My name is Andrew Steele, and I’m a Principal Scientist at Johnson Matthey. In the ēQATOR project, I lead our technical contributions related to catalyst development and reactor integration, ensuring our materials perform optimally under electrically heated conditions.
How did you learn about the project and become a partner?
Johnson Matthey was approached to join the ēQATOR consortium due to our long-standing expertise in catalysis and our strategic focus on sustainable technologies. The project aligns closely with our mission to enable cleaner, more efficient chemical processes, and I became involved through our internal innovation and partnerships team. Johnson Matthey has already collaborated with several of the ēQATOR partners in previous projects, which has proven to be a real advantage. These established relationships have enabled smoother communication, faster alignment on technical goals, and a shared understanding of project expectations. This foundation of trust and familiarity has significantly accelerated early-stage integration and innovation within the consortium.
What is your organisation's role in the project, and what expertise do you bring to the table?
Our role is to develop and supply advanced catalytic materials tailored for use in electrically heated reforming reactors. We bring decades of experience in catalyst design, process intensification, and industrial-scale implementation, particularly in hydrogen and methanol production technologies.
How is your organisation collaborating with other partners in the project?
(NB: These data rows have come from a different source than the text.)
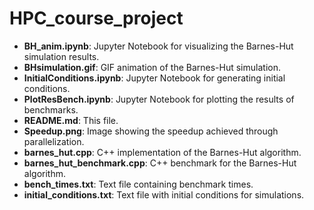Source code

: # HPC_course_project

- **BH_anim.ipynb**: Jupyter Notebook for visualizing the Barnes-Hut simulation results.
- **BHsimulation.gif**: GIF animation of the Barnes-Hut simulation.
- **InitialConditions.ipynb**: Jupyter Notebook for generating initial conditions.
- **PlotResBench.ipynb**: Jupyter Notebook for plotting the results of benchmarks.
- **README.md**: This file.
- **Speedup.png**: Image showing the speedup achieved through parallelization.
- **barnes_hut.cpp**: C++ implementation of the Barnes-Hut algorithm.
- **barnes_hut_benchmark.cpp**: C++ benchmark for the Barnes-Hut algorithm.
- **bench_times.txt**: Text file containing benchmark times.
- **initial_conditions.txt**: Text file with initial conditions for simulations.
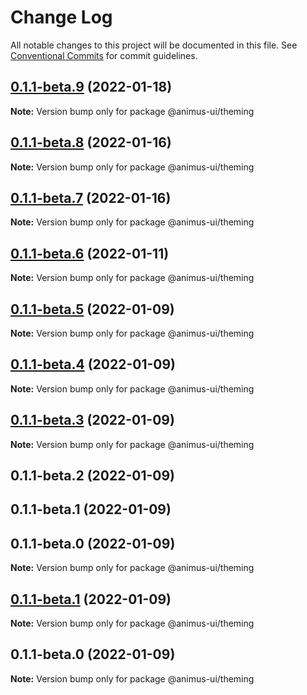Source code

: # Change Log

All notable changes to this project will be documented in this file.
See [Conventional Commits](https://conventionalcommits.org) for commit guidelines.

## [0.1.1-beta.9](https://github.com/codecaaron/animus/compare/@animus-ui/theming@0.1.1-beta.8...@animus-ui/theming@0.1.1-beta.9) (2022-01-18)

**Note:** Version bump only for package @animus-ui/theming





## [0.1.1-beta.8](https://github.com/codecaaron/animus/compare/@animus-ui/theming@0.1.1-beta.7...@animus-ui/theming@0.1.1-beta.8) (2022-01-16)

**Note:** Version bump only for package @animus-ui/theming





## [0.1.1-beta.7](https://github.com/codecaaron/animus/compare/@animus-ui/theming@0.1.1-beta.6...@animus-ui/theming@0.1.1-beta.7) (2022-01-16)

**Note:** Version bump only for package @animus-ui/theming





## [0.1.1-beta.6](https://github.com/codecaaron/animus/compare/@animus-ui/theming@0.1.1-beta.5...@animus-ui/theming@0.1.1-beta.6) (2022-01-11)

**Note:** Version bump only for package @animus-ui/theming





## [0.1.1-beta.5](https://github.com/codecaaron/animus/compare/@animus-ui/theming@0.1.1-beta.4...@animus-ui/theming@0.1.1-beta.5) (2022-01-09)

**Note:** Version bump only for package @animus-ui/theming





## [0.1.1-beta.4](https://github.com/codecaaron/animus/compare/@animus-ui/theming@0.1.1-beta.3...@animus-ui/theming@0.1.1-beta.4) (2022-01-09)

**Note:** Version bump only for package @animus-ui/theming





## [0.1.1-beta.3](https://github.com/codecaaron/animus/compare/@animus-ui/theming@0.1.1-beta.2...@animus-ui/theming@0.1.1-beta.3) (2022-01-09)

**Note:** Version bump only for package @animus-ui/theming





## 0.1.1-beta.2 (2022-01-09)



## 0.1.1-beta.1 (2022-01-09)



## 0.1.1-beta.0 (2022-01-09)

**Note:** Version bump only for package @animus-ui/theming





## [0.1.1-beta.1](https://github.com/codecaaron/animus/compare/v0.1.1-beta.0...v0.1.1-beta.1) (2022-01-09)

**Note:** Version bump only for package @animus-ui/theming





## 0.1.1-beta.0 (2022-01-09)

**Note:** Version bump only for package @animus-ui/theming
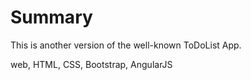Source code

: # Summary

This is another version of the well-known ToDoList App.

web, HTML, CSS, Bootstrap, AngularJS

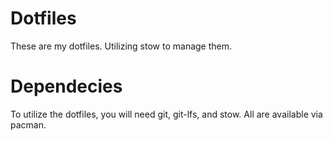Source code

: # Dotfiles
These are my dotfiles. Utilizing stow to manage them.

# Dependecies
To utilize the dotfiles, you will need git, git-lfs, and stow. All are available via pacman.
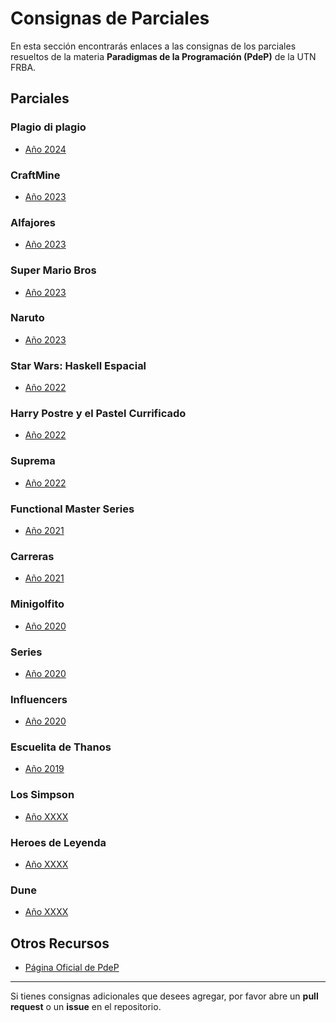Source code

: # Consignas de Parciales

En esta sección encontrarás enlaces a las consignas de los parciales resueltos de la materia **Paradigmas de la Programación (PdeP)** de la UTN FRBA.

## Parciales

### Plagio di plagio
- [Año 2024](https://docs.google.com/document/d/1ilESbsH_umXHRznhN0SOOhzjaR7f52qYOy677lczu7s/edit)

### CraftMine
- [Año 2023](https://docs.google.com/document/d/1i9rB5AzRswz_0Z4T1v5IgRhC3UT-d_Ib1K7LUeq5sa0/edit)

### Alfajores
- [Año 2023](https://docs.google.com/document/d/1m8gRD-gheA2fDbiDXc7-dpiymkhDQRbmzr-plL5BGuA/edit)

### Super Mario Bros
- [Año 2023](https://docs.google.com/document/d/16YC_GPPnety13jm46Y6uhlpBdv9zb7m1HgwDjfMILG0/edit#heading=h.rdm4at4lk1gl)

### Naruto
- [Año 2023](https://drive.google.com/file/d/1s91Ta3yrfcJltTG-i_2lll8kwUSMwFeh/view)

### Star Wars: Haskell Espacial
- [Año 2022](https://docs.google.com/document/d/1rbOy1rIFmBxMRhTOWvI-u097l9KatHRbqt5KBXvVSfI/edit)

### Harry Postre y el Pastel Currificado
- [Año 2022](https://docs.google.com/document/d/1jNjWDojVUCg_PtY3_0XLCbGYkEOP-Jus0_BRzGGI2_o/edit)

### Suprema
- [Año 2022](https://docs.google.com/document/d/1PZoaKXMknLCE4AF4CBemvQUrOd8kMsnirS4YHJdn26k/edit)

### Functional Master Series
- [Año 2021](https://docs.google.com/document/d/1AtD9mZGiUNEKmZ_aaWSCoNaeowLTMUhFRVHm-GZIF-w/edit)

### Carreras
- [Año 2021](https://docs.google.com/document/d/1g2Gc81R62_xAIiGF0H663ypAz1vxJybr5LDo1sj9tAU/edit#heading=h.ielqgky5ojzp)

### Minigolfito
- [Año 2020](https://docs.google.com/document/d/1LeWBI6pg_7uNFN_yzS2DVuVHvD0M6PTlG1yK0lCvQVE/edit#heading=h.wn9wma8e1ale)

### Series
- [Año 2020](https://docs.google.com/document/d/1u5fGw-Mpv3BM8cFVlc46KzdKHDx4GhhQoS31xlZpGWA/edit)

### Influencers
- [Año 2020](https://docs.google.com/document/d/1YILaWRjUUUrnwpxjtRjq3Gc4hQ82ZqguQlGm3XVmJOI/edit?hl=es)

### Escuelita de Thanos
- [Año 2019](https://docs.google.com/document/d/1IKrJkdbPyoxfHqREIfqzxpsBdANcL2g9gvs9t-IR30E/edit#heading=h.ov2zcvcgcy0t)

### Los Simpson
- [Año XXXX](https://docs.google.com/document/d/1fIdfbyhyio8K2Wx9GaEZZ5cjU8P1rY8ZzdO2p4SP4OE/edit)

### Heroes de Leyenda
- [Año XXXX](https://docs.google.com/document/d/1-99rJlDO-mZLzJMwKLThLFKEXAmziyZJEfHtYzUV0jU/edit?usp=sharing)

### Dune
- [Año XXXX](https://docs.google.com/document/d/1vfmY4xOaGVMtDCixKtA6rDugwWM86ZJaL7K5vDKcksA/edit?usp=sharing)

## Otros Recursos
- [Página Oficial de PdeP](https://www.pdep.com.ar/)

---

Si tienes consignas adicionales que desees agregar, por favor abre un **pull request** o un **issue** en el repositorio.
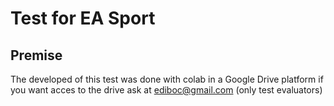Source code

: # Test for EA Sport


## Premise

The developed of this test was done with colab in a Google Drive platform if you want acces to the drive ask at ediboc@gmail.com (only test evaluators)
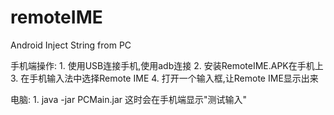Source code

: # remoteIME
Android Inject String from PC

手机端操作:
	1. 使用USB连接手机,使用adb连接
	2. 安装RemoteIME.APK在手机上
	3. 在手机输入法中选择Remote IME
	4. 打开一个输入框,让Remote IME显示出来

电脑:
	1. java -jar PCMain.jar
	这时会在手机端显示"测试输入"
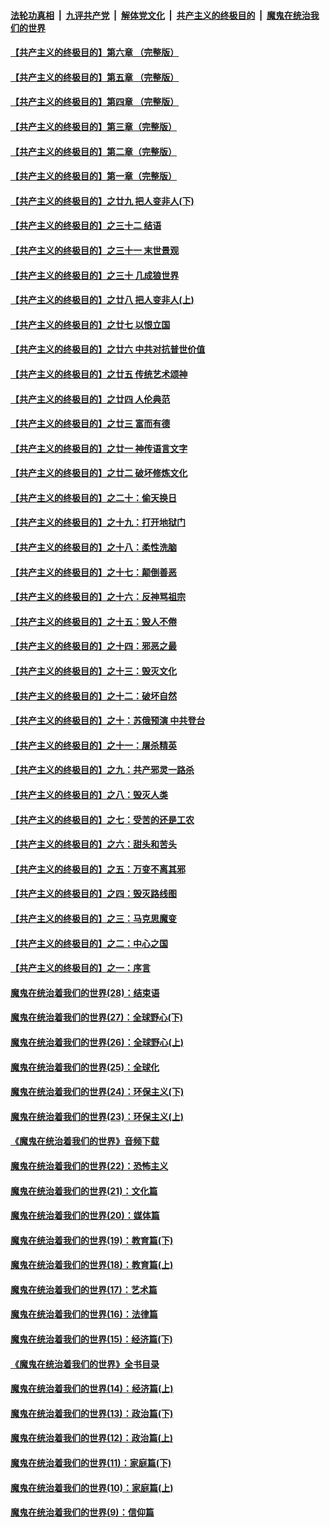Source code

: 

####  [法轮功真相](../../../../basic/blob/master/README.md?t=05271631) &nbsp;|&nbsp; [九评共产党](../../../../9ping.md/blob/master/README.md?t=05271631) &nbsp;|&nbsp; [解体党文化](../../../../jtdwh.md/blob/master/README.md?t=05271631)  &nbsp;|&nbsp; [共产主义的终极目的](../../../../gczydzjmd.md/blob/master/README.md?t=05271631) &nbsp;|&nbsp; [魔鬼在统治我们的世界](../../../../mgztzwmdsj.md/blob/master/README.md?t=05271631) 

#### [【共产主义的终极目的】第六章 （完整版）](../pages/nsc422/n11428913.md?t=05271631) 

#### [【共产主义的终极目的】第五章 （完整版）](../pages/nsc422/n11428912.md?t=05271631) 

#### [【共产主义的终极目的】第四章 （完整版）](../pages/nsc422/n11428907.md?t=05271631) 

#### [【共产主义的终极目的】第三章（完整版）](../pages/nsc422/n11428848.md?t=05271631) 

#### [【共产主义的终极目的】第二章（完整版）](../pages/nsc422/n11428831.md?t=05271631) 

#### [【共产主义的终极目的】第一章（完整版）](../pages/nsc422/n11417651.md?t=05271631) 

#### [【共产主义的终极目的】之廿九 把人变非人(下)](../pages/nsc422/n11344140.md?t=05271631) 

#### [【共产主义的终极目的】之三十二 结语](../pages/nsc422/n11360535.md?t=05271631) 

#### [【共产主义的终极目的】之三十一 末世景观](../pages/nsc422/n11351129.md?t=05271631) 

#### [【共产主义的终极目的】之三十 几成狼世界](../pages/nsc422/n11348280.md?t=05271631) 

#### [【共产主义的终极目的】之廿八 把人变非人(上)](../pages/nsc422/n11340492.md?t=05271631) 

#### [【共产主义的终极目的】之廿七 以恨立国](../pages/nsc422/n11336944.md?t=05271631) 

#### [【共产主义的终极目的】之廿六 中共对抗普世价值](../pages/nsc422/n11324785.md?t=05271631) 

#### [【共产主义的终极目的】之廿五 传统艺术颂神](../pages/nsc422/n11296396.md?t=05271631) 

#### [【共产主义的终极目的】之廿四 人伦典范](../pages/nsc422/n11296397.md?t=05271631) 

#### [【共产主义的终极目的】之廿三 富而有德](../pages/nsc422/n11283598.md?t=05271631) 

#### [【共产主义的终极目的】之廿一 神传语言文字](../pages/nsc422/n11263265.md?t=05271631) 

#### [【共产主义的终极目的】之廿二 破坏修炼文化](../pages/nsc422/n11245728.md?t=05271631) 

#### [【共产主义的终极目的】之二十：偷天换日](../pages/nsc422/n11238846.md?t=05271631) 

#### [【共产主义的终极目的】之十九：打开地狱门](../pages/nsc422/n11206376.md?t=05271631) 

#### [【共产主义的终极目的】之十八：柔性洗脑](../pages/nsc422/n11199994.md?t=05271631) 

#### [【共产主义的终极目的】之十七：颠倒善恶](../pages/nsc422/n11179782.md?t=05271631) 

#### [【共产主义的终极目的】之十六：反神骂祖宗](../pages/nsc422/n11166798.md?t=05271631) 

#### [【共产主义的终极目的】之十五：毁人不倦](../pages/nsc422/n11166792.md?t=05271631) 

#### [【共产主义的终极目的】之十四：邪恶之最](../pages/nsc422/n11150249.md?t=05271631) 

#### [【共产主义的终极目的】之十三：毁灭文化](../pages/nsc422/n11135227.md?t=05271631) 

#### [【共产主义的终极目的】之十二：破坏自然](../pages/nsc422/n11135214.md?t=05271631) 

#### [【共产主义的终极目的】之十：苏俄预演 中共登台](../pages/nsc422/n11118424.md?t=05271631) 

#### [【共产主义的终极目的】之十一：屠杀精英](../pages/nsc422/n11118442.md?t=05271631) 

#### [【共产主义的终极目的】之九：共产邪灵一路杀](../pages/nsc422/n11114139.md?t=05271631) 

#### [【共产主义的终极目的】之八：毁灭人类](../pages/nsc422/n11108503.md?t=05271631) 

#### [【共产主义的终极目的】之七：受苦的还是工农](../pages/nsc422/n11101809.md?t=05271631) 

#### [【共产主义的终极目的】之六：甜头和苦头](../pages/nsc422/n11096971.md?t=05271631) 

#### [【共产主义的终极目的】之五：万变不离其邪](../pages/nsc422/n11091285.md?t=05271631) 

#### [【共产主义的终极目的】之四：毁灭路线图](../pages/nsc422/n11086284.md?t=05271631) 

#### [【共产主义的终极目的】之三：马克思魔变](../pages/nsc422/n11061941.md?t=05271631) 

#### [【共产主义的终极目的】之二：中心之国](../pages/nsc422/n11047728.md?t=05271631) 

#### [【共产主义的终极目的】之一：序言](../pages/nsc422/n11086077.md?t=05271631) 

#### [魔鬼在统治着我们的世界(28)：结束语](../pages/nsc422/n10936246.md?t=05271631) 

#### [魔鬼在统治着我们的世界(27)：全球野心(下)](../pages/nsc422/n10928319.md?t=05271631) 

#### [魔鬼在统治着我们的世界(26)：全球野心(上)](../pages/nsc422/n10900318.md?t=05271631) 

#### [魔鬼在统治着我们的世界(25)：全球化](../pages/nsc422/n10788205.md?t=05271631) 

#### [魔鬼在统治着我们的世界(24)：环保主义(下)](../pages/nsc422/n10695307.md?t=05271631) 

#### [魔鬼在统治着我们的世界(23)：环保主义(上)](../pages/nsc422/n10688613.md?t=05271631) 

#### [《魔鬼在统治着我们的世界》音频下载](../pages/nsc422/n10635553.md?t=05271631) 

#### [魔鬼在统治着我们的世界(22)：恐怖主义](../pages/nsc422/n10614727.md?t=05271631) 

#### [魔鬼在统治着我们的世界(21)：文化篇](../pages/nsc422/n10597706.md?t=05271631) 

#### [魔鬼在统治着我们的世界(20)：媒体篇](../pages/nsc422/n10586579.md?t=05271631) 

#### [魔鬼在统治着我们的世界(19)：教育篇(下)](../pages/nsc422/n10564808.md?t=05271631) 

#### [魔鬼在统治着我们的世界(18)：教育篇(上)](../pages/nsc422/n10526970.md?t=05271631) 

#### [魔鬼在统治着我们的世界(17)：艺术篇](../pages/nsc422/n10499093.md?t=05271631) 

#### [魔鬼在统治着我们的世界(16)：法律篇](../pages/nsc422/n10485969.md?t=05271631) 

#### [魔鬼在统治着我们的世界(15)：经济篇(下)](../pages/nsc422/n10469975.md?t=05271631) 

#### [《魔鬼在统治着我们的世界》全书目录](../pages/nsc422/n10464261.md?t=05271631) 

#### [魔鬼在统治着我们的世界(14)：经济篇(上)](../pages/nsc422/n10457370.md?t=05271631) 

#### [魔鬼在统治着我们的世界(13)：政治篇(下)](../pages/nsc422/n10448270.md?t=05271631) 

#### [魔鬼在统治着我们的世界(12)：政治篇(上)](../pages/nsc422/n10444576.md?t=05271631) 

#### [魔鬼在统治着我们的世界(11)：家庭篇(下)](../pages/nsc422/n10440961.md?t=05271631) 

#### [魔鬼在统治着我们的世界(10)：家庭篇(上)](../pages/nsc422/n10435448.md?t=05271631) 

#### [魔鬼在统治着我们的世界(9)：信仰篇](../pages/nsc422/n10432159.md?t=05271631)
We work closely with both academic and industrial partners to co-develop and validate reactor systems. This includes sharing data, aligning on performance metrics, and integrating our catalysts into novel reactor designs. Regular technical meetings and collaborative testing ensure that our contributions are well-aligned with the broader project goals.
How do your project activities contribute to the goal of the project to achieve a cost-competitive renewable methanol production with near zero CO2 emissions?
Our catalysts are designed to operate efficiently under resistive and microwave heating, which significantly reduces the energy demand and physical footprint of the reactors. This directly supports the project’s goal of decarbonizing syngas production and enabling cost-effective, low-emission methanol synthesis.
Regarding your tasks, what do you expect are or will be the greatest challenges during the project?
One of the key challenges is ensuring catalyst stability and performance under unconventional heating methods. Additionally, scaling up these technologies from lab to industrial scale while maintaining efficiency, safety, and cost-effectiveness will require close coordination across the consortium.
If you had one wish regarding the project, what would it be?
My wish would be for the ēQATOR project to demonstrate a clear, scalable pathway for electrified chemical manufacturing—one that can be replicated across other sectors to accelerate the transition to net-zero industrial processes.